Saturday, December 15, 2007

Anger Management


If you are someone who really wants me to be o.k. and thinks I should be better by now....I'm great...so read no further and have a Jolly Holiday!


I have been managing to be very angry lately....It is tough, because I am trying hard not to, but I can't seem to contain it. I am snappish at work and at home and easily frustrated, irritated and pissed off. Thankfully my family is very forgiving.....and what is at the root of this anger? I can't say exactly, I know it is related to Sophie's death, but it I can't quite pinpoint the source.

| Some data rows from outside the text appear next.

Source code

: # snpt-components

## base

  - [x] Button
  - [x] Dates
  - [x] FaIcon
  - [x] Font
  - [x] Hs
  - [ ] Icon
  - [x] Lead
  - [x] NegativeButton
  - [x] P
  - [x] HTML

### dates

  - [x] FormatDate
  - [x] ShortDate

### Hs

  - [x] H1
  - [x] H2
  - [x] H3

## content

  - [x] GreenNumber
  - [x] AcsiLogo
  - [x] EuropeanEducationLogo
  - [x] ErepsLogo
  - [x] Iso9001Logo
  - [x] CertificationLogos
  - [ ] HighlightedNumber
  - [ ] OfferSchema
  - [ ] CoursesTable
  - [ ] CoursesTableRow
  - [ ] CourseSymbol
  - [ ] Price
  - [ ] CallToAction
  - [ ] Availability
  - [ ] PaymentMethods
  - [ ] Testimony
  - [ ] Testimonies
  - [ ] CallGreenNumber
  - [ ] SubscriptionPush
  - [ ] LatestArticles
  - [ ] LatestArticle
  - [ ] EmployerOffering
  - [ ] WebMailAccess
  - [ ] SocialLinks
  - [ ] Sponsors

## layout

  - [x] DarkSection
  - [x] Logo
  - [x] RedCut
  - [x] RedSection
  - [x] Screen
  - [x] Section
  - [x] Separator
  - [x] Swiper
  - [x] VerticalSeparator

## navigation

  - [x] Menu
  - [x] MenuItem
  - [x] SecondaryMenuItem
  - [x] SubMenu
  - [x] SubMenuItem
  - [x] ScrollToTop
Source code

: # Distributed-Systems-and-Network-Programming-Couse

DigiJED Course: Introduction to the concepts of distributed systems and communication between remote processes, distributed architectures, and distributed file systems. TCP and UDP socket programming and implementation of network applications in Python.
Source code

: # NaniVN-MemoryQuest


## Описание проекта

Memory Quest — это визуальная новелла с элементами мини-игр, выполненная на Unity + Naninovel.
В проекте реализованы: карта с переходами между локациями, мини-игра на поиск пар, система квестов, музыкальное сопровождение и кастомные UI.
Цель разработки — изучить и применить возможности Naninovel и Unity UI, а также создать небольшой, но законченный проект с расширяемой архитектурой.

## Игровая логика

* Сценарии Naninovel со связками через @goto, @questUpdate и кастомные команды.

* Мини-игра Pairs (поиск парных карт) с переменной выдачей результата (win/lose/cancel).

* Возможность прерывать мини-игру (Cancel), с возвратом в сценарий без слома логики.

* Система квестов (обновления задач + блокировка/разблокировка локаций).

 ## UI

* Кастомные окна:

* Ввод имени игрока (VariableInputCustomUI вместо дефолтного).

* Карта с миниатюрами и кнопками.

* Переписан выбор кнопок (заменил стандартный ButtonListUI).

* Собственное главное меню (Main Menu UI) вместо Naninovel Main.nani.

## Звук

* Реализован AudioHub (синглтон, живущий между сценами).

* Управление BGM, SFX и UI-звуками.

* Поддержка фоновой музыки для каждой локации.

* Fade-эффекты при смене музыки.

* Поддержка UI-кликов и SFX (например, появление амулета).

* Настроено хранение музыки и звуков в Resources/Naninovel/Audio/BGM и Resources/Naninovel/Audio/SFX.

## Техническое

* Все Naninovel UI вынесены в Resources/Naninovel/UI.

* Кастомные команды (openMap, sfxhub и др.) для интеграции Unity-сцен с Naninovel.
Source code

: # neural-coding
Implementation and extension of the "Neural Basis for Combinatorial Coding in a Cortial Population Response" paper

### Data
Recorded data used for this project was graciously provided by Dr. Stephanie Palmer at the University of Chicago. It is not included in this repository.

Am I mad that she died, hell yes I am...but that doesn't do any good....Maybe I'm mad because the whole world keeps right on moving along and I want it to stop. I want everyone and everything to come to a screeching halt and think about Sophie and what happened to her and how awful it is...of course I know that is unreasonable, life goes on and I must also, but boy how petty and out of proportion so much of life seems.....If only people could know how little I want to care about egotistical tug-o-war pissing matches at work, about who said what to who about whom, about whether we ever get a renter in our condo.....I hate that I have deal with these things. I just want to wrap myself and my family in a giant down comforter and hide away from everything. Especially Christmas.....I'm like the grinch I wan't to stop Christmas from coming...but rather than take every body else's Christmas and dump it, I would just climb to the top of Mt. Crumpet and stay there.....
At the very least it would be so nice not to have any other stress in our lives right now...If the real estate market would turn and we could dump both our rental properties....neither of us has the energy to be landlords right now and we are going to pay the price for that later....if we didn't have worries other than ourselves and the kids, what a relief that would be. Laundry and a teenager who won't do her homework...that I think I could handle--I'd even give up my cleaning lady! A mountain of real estate rapidly losing value, not so much....hard to deal right now.....
OK...time to put on the happy face and make gingerbread people (how PC)....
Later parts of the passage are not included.